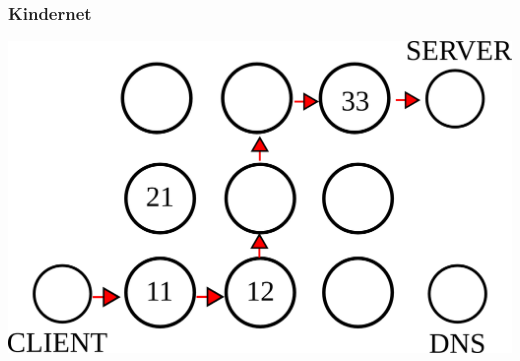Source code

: \documentclass[12pt]{beamer}
\begin{document}
\begin{frame}
\begin{center}
  \end{center}
\end{frame}

\begin{frame}
    \frametitle{Kindernet}
    \includegraphics[height=0.6\textheight]{img/kindernet.png}
\end{frame}
\end{document}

■ ■ ■ ■

Copy every line that includes the string "begin" from the material above.

> _Written reply_
\begin{document}
\begin{frame}
\begin{center}
\begin{frame}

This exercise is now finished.